The lines below that include "section" are to be found and copied.

### Provided material
################

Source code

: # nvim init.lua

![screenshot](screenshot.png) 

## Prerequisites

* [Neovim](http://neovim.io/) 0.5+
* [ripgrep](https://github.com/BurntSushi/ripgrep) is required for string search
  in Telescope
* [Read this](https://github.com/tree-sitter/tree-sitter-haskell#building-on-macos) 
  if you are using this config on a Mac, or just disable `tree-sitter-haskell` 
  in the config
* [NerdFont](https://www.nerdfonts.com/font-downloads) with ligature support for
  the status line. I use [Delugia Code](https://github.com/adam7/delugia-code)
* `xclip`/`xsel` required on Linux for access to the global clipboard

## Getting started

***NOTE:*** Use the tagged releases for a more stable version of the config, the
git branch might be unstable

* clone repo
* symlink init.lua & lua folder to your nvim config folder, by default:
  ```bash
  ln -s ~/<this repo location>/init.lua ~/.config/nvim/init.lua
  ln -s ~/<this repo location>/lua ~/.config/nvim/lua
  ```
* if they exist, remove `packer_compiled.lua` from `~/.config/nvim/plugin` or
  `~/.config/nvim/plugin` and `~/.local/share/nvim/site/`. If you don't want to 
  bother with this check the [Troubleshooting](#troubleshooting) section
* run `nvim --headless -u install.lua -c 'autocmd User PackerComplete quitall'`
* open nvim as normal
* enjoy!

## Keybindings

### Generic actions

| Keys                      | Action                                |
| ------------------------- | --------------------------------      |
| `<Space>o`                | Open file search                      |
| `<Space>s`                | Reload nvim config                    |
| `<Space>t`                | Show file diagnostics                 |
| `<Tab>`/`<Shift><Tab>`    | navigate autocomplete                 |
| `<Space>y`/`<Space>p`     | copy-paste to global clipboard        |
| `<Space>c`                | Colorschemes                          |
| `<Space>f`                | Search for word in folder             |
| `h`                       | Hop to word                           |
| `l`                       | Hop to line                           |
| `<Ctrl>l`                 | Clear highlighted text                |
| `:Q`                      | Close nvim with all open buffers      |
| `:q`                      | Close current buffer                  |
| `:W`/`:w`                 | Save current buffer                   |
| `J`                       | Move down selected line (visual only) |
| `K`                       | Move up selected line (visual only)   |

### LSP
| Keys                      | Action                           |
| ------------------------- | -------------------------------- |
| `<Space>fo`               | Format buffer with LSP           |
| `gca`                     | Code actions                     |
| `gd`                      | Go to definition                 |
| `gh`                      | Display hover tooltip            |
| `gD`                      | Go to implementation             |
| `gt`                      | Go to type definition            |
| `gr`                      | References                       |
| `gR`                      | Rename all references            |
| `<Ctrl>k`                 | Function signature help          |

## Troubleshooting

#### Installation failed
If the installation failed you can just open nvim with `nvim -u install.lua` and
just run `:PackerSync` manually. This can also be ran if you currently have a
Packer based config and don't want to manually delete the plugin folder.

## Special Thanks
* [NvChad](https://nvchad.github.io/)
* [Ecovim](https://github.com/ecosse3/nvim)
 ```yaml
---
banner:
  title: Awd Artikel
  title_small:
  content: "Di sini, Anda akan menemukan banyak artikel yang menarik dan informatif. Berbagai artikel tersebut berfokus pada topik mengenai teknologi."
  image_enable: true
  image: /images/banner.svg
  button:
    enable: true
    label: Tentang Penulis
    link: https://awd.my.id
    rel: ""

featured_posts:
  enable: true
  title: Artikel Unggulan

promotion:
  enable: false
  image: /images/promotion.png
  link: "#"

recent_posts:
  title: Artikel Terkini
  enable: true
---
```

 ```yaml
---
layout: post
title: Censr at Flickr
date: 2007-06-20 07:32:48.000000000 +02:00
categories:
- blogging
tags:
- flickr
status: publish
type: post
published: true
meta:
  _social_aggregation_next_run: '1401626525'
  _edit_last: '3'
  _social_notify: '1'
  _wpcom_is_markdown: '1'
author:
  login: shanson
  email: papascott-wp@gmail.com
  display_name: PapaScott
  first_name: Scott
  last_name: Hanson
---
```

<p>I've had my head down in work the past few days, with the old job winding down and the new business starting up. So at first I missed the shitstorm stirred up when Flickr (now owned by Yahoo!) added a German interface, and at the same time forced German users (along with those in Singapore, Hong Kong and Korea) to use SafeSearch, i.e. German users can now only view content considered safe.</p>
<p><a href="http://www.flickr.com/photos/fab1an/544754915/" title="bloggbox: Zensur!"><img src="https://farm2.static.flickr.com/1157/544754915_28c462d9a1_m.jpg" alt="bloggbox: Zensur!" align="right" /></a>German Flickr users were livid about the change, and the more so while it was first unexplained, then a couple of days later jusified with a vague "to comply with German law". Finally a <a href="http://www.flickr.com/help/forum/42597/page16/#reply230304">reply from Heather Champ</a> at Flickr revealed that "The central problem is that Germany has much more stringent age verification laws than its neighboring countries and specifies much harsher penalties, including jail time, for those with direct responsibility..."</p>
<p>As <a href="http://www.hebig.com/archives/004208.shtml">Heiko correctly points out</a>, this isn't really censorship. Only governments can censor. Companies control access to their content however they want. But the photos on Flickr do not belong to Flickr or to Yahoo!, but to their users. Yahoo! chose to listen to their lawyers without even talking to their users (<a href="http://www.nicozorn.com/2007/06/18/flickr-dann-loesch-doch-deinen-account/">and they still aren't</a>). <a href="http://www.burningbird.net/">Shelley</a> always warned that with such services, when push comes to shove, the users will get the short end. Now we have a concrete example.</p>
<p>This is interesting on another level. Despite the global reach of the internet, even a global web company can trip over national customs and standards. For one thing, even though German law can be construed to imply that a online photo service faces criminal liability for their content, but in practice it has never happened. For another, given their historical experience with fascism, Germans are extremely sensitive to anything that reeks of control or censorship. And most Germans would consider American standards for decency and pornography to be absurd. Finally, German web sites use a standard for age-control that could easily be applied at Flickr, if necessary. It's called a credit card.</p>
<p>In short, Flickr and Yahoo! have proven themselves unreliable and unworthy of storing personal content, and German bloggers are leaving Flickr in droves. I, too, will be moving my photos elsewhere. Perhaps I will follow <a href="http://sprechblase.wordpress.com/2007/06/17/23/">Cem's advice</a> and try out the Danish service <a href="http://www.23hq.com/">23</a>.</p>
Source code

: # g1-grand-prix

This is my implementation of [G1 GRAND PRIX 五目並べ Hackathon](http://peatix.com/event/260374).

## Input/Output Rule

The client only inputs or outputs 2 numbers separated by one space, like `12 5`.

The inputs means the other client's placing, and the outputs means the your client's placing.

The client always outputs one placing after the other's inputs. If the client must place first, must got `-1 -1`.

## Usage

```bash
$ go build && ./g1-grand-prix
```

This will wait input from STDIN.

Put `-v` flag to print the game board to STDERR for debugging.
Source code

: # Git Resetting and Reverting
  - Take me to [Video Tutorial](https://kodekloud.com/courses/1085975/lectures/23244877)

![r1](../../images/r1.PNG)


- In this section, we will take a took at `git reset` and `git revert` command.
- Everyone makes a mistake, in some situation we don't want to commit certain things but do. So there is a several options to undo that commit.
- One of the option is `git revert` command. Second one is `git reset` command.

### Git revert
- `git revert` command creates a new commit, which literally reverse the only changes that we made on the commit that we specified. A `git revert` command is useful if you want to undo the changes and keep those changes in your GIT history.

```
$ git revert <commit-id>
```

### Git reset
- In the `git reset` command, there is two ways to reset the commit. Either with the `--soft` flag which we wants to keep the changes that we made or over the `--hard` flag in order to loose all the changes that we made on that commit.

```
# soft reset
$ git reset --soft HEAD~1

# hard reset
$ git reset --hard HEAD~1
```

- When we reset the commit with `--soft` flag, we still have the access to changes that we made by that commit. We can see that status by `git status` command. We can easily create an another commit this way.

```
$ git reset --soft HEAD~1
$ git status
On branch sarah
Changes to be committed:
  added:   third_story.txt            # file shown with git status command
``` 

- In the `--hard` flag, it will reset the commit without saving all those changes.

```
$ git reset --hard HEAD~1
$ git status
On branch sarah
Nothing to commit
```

################

### Your response
  bother with this check the [Troubleshooting](#troubleshooting) section
- In this section, we will take a took at `git reset` and `git revert` command.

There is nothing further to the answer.